One can now read about the adverbial case in a little more detail. It can be found as a sub-page under “Noun Case” at the top of the page, or you can click on the case name on the table on the Noun Case page.
I’ve added a new dedicated page for the dative case. Dedicated pages for all of the cases are to come in the future, eventually. 🙂 You can reach it as a sub-menu nested under Noun Case at the top of the screen. Alternatively, if you click on that same Noun Case button which will take you to the main Noun Case page which contains all the case tables, the dative case’s entry in its respective table is now also a link which can be clicked on to reach the page dedicated to that case. This will also be true eventually of all the other cases on all the tables on that page.
I had the idea to implement a “restrictive” case. It could be used in constructions for which English might use “only”, “bound”, “restricted”, “limited”, etc. I’ll probably think about it for a long time on and off before making a decision. I could spend months stewing on this. 😛
Cases do not strictly have to cause declension or agreement in other parts of the sentence. Though that is extremely common, of course. They are not prepositions because they are not free morphs. They must attach to the word they modify, whereas prepositions might be able to move around the sentence. They are a completely different POS (part of speech), despite the fact that they do serve very similar purposes. They go about those purposes in different ways; they behave differently.
Because of the fact that they are bound morphs, that means that they are subject to assimilation at morpheme boundaries. That means that to the untrained eye, the case might seem to disappear entirely. Example: puällä+jat = puällåät (argument+ADVERBIAL = argumentatively). They can also cause the root to which they attach to change as well. Example: tei+hõl = tõhõl (you+DATIVE = for you). Prepositions will never do either of these things because…
If I’m not mistaken, prepositions are particles (or at the very least, they’re very particle-like) which essentially means that they cannot be inflected (again untrue of Duojjin’s cases, which themselves can become cased, and further derived into verbs). It means other stuff too, but that’s a major enough point to discredit the idea that they’re really postpositions (which, of course, play by the same rules as other adpositions).
Furthermore, languages that use case will generally require that more or less every noun must be marked for case in some way or another. You will never find (ANADEW me if I’m wrong, please) a language that demands that every noun be obligatorily paired with an adposition. That would be silly.
And the main reason for that silliness would be because case generally covers more purposes than adpositions, which means that case is going to be needed in more places than prepositions. The most obvious being the core cases like nominative, accusative, and dative. You’ll never find a preposition that marks for these things because there is no “position” here. Well, you will for dative, I guess. 😛 Is the argument denoted by the dative case even a core argument?
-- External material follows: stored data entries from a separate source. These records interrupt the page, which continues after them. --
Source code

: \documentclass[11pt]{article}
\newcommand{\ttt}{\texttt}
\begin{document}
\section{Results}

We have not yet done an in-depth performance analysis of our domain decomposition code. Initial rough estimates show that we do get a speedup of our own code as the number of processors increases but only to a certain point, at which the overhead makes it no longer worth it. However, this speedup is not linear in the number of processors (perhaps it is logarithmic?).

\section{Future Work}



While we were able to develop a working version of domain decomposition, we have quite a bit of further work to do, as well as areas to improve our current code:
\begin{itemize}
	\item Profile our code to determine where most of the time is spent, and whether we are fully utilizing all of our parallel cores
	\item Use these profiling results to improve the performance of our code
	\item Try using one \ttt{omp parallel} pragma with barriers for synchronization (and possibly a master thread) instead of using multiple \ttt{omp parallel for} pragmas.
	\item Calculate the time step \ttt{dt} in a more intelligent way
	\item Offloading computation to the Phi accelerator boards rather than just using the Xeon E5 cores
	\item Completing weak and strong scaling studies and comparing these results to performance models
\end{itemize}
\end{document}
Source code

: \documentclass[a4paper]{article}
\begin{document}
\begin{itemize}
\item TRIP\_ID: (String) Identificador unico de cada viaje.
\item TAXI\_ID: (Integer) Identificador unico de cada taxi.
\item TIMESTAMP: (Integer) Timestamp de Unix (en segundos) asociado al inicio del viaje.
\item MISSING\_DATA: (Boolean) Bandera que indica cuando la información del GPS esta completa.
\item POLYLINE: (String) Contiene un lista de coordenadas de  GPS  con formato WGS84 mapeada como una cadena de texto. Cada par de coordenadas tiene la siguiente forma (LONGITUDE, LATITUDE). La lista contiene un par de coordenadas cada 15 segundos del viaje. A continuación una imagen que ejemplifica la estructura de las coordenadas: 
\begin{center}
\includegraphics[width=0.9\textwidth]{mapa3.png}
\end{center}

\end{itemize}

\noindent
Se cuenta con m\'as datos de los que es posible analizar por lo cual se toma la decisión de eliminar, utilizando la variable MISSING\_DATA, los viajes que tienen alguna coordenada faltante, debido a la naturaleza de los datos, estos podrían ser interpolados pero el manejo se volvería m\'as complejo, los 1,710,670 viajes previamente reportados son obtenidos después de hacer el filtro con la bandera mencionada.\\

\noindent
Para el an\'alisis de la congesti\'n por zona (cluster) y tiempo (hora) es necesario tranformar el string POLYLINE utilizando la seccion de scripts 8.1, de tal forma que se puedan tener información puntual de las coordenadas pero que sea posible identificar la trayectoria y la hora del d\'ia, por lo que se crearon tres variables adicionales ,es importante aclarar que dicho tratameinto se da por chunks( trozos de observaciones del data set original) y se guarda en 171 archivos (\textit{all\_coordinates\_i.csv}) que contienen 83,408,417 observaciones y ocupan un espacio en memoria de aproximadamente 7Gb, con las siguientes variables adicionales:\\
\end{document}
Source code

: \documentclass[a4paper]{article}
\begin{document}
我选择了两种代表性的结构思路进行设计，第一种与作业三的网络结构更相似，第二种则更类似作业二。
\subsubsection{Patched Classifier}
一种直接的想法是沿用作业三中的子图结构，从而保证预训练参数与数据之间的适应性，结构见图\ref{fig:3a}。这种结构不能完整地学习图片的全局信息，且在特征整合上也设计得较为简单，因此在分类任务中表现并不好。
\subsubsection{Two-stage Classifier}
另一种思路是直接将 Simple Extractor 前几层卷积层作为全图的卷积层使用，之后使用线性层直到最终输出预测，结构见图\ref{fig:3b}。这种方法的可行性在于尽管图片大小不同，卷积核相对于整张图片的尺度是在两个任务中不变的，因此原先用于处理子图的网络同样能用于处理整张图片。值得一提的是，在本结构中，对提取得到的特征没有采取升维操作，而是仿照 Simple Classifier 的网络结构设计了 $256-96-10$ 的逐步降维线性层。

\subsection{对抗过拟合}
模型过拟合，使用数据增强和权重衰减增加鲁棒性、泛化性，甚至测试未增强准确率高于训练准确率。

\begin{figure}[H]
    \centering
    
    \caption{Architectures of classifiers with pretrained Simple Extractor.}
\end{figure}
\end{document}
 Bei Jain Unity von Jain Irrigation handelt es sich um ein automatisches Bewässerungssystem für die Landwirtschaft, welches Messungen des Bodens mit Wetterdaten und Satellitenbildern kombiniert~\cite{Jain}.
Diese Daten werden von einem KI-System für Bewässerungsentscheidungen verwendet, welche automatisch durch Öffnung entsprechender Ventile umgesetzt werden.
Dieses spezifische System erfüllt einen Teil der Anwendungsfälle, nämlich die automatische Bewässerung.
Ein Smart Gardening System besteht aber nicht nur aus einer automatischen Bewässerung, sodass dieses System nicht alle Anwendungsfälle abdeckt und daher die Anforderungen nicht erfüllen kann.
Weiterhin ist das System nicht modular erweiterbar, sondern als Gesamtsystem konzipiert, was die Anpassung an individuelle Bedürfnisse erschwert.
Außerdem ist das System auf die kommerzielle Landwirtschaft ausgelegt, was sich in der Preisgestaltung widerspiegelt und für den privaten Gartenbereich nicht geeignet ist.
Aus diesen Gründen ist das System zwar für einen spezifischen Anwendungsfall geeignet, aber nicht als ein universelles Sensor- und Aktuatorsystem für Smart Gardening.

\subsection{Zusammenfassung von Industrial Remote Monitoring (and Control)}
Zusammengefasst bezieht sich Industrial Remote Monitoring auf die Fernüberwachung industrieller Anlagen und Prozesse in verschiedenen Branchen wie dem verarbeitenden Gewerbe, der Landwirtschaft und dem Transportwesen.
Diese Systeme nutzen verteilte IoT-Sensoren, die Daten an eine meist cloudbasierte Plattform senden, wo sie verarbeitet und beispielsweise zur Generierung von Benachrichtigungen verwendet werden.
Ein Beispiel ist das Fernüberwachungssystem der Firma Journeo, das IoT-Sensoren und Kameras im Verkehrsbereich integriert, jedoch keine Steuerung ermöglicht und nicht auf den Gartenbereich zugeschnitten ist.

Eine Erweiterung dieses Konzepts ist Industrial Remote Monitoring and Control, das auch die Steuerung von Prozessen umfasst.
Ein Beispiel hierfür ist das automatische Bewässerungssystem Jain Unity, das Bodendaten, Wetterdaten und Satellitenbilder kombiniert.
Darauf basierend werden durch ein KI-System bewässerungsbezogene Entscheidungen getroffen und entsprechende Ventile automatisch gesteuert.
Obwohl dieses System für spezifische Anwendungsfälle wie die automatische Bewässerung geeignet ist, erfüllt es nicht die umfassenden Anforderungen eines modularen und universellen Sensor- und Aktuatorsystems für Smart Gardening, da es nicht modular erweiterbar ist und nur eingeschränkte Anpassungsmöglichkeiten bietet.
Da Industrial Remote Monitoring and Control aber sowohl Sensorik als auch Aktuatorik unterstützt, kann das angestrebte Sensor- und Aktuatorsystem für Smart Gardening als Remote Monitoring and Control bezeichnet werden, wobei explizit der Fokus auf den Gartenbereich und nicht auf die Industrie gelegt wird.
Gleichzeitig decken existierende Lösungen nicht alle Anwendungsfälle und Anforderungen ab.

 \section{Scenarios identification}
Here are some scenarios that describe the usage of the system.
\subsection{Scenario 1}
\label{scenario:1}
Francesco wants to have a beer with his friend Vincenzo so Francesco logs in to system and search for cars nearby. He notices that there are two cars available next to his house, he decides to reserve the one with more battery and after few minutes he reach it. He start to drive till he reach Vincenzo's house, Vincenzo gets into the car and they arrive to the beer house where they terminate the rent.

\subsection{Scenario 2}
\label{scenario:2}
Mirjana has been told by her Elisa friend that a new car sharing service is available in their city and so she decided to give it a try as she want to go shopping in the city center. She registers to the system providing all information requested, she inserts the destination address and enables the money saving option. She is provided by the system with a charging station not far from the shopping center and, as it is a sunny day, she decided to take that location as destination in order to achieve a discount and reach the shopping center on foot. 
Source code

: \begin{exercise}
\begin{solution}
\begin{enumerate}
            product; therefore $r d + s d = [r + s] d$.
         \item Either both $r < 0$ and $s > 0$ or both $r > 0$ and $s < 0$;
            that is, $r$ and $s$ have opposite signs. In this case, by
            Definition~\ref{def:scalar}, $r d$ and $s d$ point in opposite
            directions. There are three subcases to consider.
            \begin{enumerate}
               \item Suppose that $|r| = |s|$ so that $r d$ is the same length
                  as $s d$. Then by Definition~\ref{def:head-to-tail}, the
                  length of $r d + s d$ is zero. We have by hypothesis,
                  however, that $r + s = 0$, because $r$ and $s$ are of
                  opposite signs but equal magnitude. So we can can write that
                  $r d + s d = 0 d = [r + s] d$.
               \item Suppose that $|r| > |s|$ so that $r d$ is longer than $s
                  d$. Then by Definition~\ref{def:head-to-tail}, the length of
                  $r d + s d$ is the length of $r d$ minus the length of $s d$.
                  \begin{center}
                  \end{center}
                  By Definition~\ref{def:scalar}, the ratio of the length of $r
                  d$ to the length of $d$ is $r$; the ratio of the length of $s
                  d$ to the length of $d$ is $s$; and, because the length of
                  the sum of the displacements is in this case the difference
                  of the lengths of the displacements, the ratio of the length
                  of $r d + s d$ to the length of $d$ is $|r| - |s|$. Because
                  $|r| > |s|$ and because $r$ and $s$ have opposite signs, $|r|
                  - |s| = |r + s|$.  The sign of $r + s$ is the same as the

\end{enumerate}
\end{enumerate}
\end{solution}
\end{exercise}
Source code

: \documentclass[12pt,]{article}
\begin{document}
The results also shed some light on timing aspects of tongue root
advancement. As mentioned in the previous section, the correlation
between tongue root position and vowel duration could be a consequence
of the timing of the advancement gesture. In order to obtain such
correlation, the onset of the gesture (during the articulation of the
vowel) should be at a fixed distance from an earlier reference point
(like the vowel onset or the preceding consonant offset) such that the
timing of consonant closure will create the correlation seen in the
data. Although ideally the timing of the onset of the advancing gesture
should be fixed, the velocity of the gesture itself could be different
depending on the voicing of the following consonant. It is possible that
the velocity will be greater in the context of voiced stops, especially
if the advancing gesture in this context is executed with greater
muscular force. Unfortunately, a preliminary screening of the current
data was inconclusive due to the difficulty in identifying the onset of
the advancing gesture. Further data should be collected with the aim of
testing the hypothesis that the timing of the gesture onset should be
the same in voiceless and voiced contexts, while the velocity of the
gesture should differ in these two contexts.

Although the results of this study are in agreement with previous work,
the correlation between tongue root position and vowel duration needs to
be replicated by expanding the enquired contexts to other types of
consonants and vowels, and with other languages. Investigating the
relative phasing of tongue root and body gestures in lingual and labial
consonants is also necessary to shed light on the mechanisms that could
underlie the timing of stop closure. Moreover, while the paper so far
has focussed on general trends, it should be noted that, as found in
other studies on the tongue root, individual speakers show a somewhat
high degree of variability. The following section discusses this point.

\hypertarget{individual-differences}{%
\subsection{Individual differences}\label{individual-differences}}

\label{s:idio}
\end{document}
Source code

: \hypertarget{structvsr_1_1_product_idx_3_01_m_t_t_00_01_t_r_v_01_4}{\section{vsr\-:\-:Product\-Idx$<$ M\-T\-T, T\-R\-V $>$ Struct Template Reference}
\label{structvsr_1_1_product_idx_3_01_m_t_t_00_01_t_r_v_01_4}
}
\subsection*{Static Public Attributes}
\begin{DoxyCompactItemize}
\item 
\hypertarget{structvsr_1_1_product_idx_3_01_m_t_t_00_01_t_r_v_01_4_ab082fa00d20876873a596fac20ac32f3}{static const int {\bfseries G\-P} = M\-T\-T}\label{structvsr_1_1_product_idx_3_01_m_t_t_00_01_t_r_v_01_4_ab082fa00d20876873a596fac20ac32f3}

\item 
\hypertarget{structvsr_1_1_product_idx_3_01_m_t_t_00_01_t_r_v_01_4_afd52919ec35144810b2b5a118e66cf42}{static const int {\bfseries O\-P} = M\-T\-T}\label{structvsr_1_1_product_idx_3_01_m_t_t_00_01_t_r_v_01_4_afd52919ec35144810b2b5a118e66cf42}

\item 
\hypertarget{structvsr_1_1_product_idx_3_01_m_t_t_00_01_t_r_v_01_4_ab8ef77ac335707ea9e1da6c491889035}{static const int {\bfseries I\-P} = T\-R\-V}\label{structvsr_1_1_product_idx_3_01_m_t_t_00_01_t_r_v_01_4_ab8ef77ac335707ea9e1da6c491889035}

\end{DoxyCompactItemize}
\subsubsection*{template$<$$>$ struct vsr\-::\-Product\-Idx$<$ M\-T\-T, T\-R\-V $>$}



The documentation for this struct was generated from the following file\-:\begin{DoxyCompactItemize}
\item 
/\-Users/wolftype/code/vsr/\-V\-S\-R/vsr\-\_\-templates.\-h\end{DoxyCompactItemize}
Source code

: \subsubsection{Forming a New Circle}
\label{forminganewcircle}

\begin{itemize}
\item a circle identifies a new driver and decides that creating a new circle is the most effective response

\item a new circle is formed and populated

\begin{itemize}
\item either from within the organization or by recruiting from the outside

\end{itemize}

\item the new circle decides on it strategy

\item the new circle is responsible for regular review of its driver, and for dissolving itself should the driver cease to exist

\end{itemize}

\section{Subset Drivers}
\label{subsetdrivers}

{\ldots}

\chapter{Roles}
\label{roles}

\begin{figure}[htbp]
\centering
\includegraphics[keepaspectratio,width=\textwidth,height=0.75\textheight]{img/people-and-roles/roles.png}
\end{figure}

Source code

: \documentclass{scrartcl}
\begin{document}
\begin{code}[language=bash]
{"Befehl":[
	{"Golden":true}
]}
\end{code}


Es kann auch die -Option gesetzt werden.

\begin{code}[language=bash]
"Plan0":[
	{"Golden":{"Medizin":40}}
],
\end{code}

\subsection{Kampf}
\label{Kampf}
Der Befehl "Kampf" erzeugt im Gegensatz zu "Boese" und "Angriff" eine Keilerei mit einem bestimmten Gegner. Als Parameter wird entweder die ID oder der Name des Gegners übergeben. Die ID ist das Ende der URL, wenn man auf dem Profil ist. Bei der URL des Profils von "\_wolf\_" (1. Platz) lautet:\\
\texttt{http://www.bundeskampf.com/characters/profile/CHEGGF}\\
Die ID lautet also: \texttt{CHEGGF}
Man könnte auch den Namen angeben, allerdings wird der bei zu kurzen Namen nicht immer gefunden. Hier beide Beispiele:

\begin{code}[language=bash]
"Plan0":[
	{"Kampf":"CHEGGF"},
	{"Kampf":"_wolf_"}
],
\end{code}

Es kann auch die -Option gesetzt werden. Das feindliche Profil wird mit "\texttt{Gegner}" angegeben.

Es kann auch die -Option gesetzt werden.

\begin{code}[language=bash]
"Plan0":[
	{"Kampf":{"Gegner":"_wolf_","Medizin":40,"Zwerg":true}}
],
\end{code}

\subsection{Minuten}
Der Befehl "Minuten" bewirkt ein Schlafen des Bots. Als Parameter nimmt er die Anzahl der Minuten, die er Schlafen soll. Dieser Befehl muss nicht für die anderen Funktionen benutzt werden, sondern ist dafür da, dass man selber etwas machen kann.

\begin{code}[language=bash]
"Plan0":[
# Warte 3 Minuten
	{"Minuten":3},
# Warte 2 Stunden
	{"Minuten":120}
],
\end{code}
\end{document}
Whatever. That’s not important now.
Because of all this, there’s a pretty good test to determine whether a case is a case. After you’ve applied it to a word… is it still in need of a case before it can be a legal word? If the answer is “yes”, then it’s not a case; it’s some other kind of morphological thing. Perhaps even a postposition! :O But if the answer is “no”, then you’ve obviously met the obligation of having at least one case applied to the word, indicating that it is, in fact, a case.
Another (perhaps lesser) point of interest is that prepositions tend to (as far as I’m aware) have far more different purposes per item. Like, any one preposition is likely to serve many more different functions within its language than any one case is likely to serve within its.
I recall that roughly (quite roughly) half of the world’s languages use case, and that also roughly half of the world’s languages don’t have grammatical agreement. There’s pretty much statistically bound to be overlap to be found between those two details.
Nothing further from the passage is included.